Stateside, B‑17s were inadvertently plunged into combat on December 7, 1941, during the Japanese aerial attack on Pearl Harbor, Hawaii. However, it was in the Philippines and the Dutch East Indies in the early months of the war that a mixed force of B‑17s and B‑24s made its intentional combat debut. In the face of rapid Japanese territorial advances southward the warbirds withdrew to Australia. There they formed the nucleus of the U.S. Army Air Force’s Fifth Air Force that would help defeat the Japanese in the Southwest Pacific. By the end of 1943, B‑17s in the Pacific Theater had been replaced by B‑24s.
Late in the summer of 1942 U.S. Eighth Air Force B‑17s launched daylight strategic bombing operations over Nazi-occupied Europe from air bases in England. Their initial targets were railroad marshaling yards in Rouen, 80 miles inland from the French Normandy coast. Escorted by short-range RAF Spitfires, the first two Fortresses were lost on the Eighth’s tenth mission. A year later, in August and October 1943, the Eighth mounted aggressive unescorted air assaults designed to cripple military production deep inside Nazi Germany. Targeted were Bavaria’s Messerschmitt aircraft factory in Regensburg and Schweinfurt’s ball-bearing complex (see photo essay below). The carnage inflicted by Luftwaffe interceptor aircraft and lethal flax batteries resulted in the suspension of deep penetration strategic bombing missions for five months until heavy bomber inventory and highly trained 10-man aircrews could be replenished and Allied long-range fighter support put in place.

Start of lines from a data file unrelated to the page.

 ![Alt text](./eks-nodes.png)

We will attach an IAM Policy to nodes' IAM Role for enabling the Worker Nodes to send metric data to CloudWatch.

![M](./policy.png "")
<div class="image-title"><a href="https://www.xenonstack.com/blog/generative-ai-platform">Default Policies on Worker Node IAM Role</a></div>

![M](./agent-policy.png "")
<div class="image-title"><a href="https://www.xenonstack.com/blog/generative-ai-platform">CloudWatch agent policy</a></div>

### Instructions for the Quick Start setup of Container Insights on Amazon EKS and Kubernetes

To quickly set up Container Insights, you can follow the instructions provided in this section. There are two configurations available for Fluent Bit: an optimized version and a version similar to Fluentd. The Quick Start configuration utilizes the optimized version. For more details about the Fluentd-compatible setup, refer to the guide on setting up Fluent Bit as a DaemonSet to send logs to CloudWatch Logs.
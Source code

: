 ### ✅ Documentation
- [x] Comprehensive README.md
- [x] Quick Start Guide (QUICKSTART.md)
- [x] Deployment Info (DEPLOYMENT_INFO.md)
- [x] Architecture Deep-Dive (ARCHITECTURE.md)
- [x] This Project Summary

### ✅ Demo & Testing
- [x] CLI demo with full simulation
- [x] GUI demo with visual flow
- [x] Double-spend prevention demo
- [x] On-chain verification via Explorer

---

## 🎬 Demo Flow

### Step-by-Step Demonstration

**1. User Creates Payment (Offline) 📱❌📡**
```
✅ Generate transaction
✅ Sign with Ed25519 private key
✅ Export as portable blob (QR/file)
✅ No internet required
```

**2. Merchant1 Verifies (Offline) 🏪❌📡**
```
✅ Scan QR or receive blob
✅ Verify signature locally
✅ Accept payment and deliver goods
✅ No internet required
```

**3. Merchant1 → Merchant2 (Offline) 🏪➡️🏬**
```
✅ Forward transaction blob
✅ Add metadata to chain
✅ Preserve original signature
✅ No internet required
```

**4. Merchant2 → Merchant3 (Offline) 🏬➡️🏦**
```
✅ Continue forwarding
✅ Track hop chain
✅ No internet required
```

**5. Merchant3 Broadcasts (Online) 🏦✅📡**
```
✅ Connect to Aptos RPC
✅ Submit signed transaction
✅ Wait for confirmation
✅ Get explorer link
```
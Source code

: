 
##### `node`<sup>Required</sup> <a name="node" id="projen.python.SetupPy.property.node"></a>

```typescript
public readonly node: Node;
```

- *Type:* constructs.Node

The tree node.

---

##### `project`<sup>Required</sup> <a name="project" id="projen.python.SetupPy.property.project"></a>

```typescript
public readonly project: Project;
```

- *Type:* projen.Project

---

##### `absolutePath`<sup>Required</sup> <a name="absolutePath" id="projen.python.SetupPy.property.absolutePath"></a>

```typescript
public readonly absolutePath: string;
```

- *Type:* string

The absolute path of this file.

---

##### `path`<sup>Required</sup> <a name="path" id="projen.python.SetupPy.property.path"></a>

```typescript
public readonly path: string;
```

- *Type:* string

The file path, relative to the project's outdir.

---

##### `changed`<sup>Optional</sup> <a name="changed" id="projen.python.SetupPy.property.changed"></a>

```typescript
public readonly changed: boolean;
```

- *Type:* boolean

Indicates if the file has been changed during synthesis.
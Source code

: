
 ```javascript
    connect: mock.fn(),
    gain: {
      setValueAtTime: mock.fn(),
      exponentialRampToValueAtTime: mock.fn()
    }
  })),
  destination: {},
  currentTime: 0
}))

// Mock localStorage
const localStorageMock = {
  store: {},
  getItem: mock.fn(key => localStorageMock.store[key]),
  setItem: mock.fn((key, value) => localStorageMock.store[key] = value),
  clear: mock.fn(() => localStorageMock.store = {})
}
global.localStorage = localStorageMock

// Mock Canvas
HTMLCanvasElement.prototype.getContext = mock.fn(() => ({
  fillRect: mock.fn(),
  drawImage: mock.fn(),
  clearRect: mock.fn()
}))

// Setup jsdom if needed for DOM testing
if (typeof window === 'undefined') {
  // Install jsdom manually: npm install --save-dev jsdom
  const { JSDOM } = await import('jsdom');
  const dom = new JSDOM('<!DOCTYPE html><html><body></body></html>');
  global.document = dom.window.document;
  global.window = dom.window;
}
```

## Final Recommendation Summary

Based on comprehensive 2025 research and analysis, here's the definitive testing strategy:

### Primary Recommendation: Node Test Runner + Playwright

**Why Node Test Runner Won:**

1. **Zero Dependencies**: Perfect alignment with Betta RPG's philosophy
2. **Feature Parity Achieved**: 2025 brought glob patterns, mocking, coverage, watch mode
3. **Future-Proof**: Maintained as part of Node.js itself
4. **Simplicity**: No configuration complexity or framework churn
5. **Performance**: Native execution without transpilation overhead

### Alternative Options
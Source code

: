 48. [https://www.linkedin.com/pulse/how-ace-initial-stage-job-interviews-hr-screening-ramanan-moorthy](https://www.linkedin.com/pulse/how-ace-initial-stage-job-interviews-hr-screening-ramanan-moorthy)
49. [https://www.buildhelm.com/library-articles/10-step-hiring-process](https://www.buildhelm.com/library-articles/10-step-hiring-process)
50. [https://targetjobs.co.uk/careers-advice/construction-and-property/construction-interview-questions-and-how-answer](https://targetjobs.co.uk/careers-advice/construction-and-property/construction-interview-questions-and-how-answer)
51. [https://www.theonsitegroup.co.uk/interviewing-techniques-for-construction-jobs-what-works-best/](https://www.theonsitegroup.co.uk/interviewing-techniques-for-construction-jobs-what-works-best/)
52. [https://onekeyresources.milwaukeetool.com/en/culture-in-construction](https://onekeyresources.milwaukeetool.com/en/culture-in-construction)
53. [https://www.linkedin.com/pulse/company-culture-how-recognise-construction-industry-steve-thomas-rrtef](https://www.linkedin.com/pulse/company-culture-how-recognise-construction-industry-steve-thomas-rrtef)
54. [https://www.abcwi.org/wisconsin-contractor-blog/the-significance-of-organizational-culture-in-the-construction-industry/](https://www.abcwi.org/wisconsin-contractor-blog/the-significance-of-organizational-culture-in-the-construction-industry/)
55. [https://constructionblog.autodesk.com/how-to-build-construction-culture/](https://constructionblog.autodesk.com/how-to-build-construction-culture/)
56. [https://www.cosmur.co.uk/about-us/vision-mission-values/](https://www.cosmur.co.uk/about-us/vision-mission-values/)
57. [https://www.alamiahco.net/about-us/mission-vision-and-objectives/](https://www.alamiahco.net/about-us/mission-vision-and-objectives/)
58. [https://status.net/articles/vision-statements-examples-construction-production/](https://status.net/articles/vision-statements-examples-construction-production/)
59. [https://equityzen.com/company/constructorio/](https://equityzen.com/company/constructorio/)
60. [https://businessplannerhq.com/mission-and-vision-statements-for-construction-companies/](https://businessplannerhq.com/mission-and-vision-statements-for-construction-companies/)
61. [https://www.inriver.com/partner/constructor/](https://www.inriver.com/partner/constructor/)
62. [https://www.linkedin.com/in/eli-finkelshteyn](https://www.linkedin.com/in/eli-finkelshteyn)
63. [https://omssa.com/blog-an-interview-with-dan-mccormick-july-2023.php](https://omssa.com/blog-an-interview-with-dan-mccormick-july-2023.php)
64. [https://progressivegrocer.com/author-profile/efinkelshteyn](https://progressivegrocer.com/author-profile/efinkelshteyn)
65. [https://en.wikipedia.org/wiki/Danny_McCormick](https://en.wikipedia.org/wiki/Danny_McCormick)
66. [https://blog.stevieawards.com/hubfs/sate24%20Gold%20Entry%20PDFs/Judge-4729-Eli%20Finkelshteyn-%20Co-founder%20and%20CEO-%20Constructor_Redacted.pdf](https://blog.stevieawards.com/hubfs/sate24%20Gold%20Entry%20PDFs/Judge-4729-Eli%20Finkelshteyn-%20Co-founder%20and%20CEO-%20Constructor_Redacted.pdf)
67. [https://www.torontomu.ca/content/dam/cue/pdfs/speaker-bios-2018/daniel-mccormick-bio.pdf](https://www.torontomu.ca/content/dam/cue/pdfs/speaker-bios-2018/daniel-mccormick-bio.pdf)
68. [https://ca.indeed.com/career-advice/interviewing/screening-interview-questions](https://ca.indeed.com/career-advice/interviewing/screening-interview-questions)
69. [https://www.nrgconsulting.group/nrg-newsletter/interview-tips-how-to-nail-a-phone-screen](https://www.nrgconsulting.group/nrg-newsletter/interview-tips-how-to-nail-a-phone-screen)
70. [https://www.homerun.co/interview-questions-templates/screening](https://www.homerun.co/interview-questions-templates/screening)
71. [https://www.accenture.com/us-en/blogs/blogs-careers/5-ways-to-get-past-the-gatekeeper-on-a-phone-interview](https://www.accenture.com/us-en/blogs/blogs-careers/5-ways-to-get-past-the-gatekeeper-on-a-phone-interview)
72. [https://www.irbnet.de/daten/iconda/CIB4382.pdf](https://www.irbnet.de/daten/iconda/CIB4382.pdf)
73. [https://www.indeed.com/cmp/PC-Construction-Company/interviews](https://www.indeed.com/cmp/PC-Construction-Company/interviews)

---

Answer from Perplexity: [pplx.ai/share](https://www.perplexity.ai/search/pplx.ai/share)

By June 1944 the Allies’ fighter escort problem appeared solved with the introduction of North American’s long-range P‑51 Mustangs. Eighth Air Force B‑17 formations from England and Fifteenth Air Force B‑17 and B‑24 formations from Italy continued to smash Germany’s aircraft manufacturing facilities, followed by oil and transportation complexes. Allied ascendancy over the Luftwaffe’s fighter arm accelerated successes in the air and on the ground, presaging Germany’s unconditional surrender in May 1945. B‑17 production was suspended in favor of producing longer-range heavy bombers for the air campaign against the Japanese home islands. On August 6 and 9, 1945, two B‑29 Superfortresses, each carrying a city-killing atomic bomb, nudged Japan’s Emperor Hirohito (posthumously referred to as Emperor Shōwa) to surrender his country to the Allies three-and-a-half weeks later, on September 2 in Tokyo Bay, ending a human tragedy that had made Boeing an airplane manufacturing legend.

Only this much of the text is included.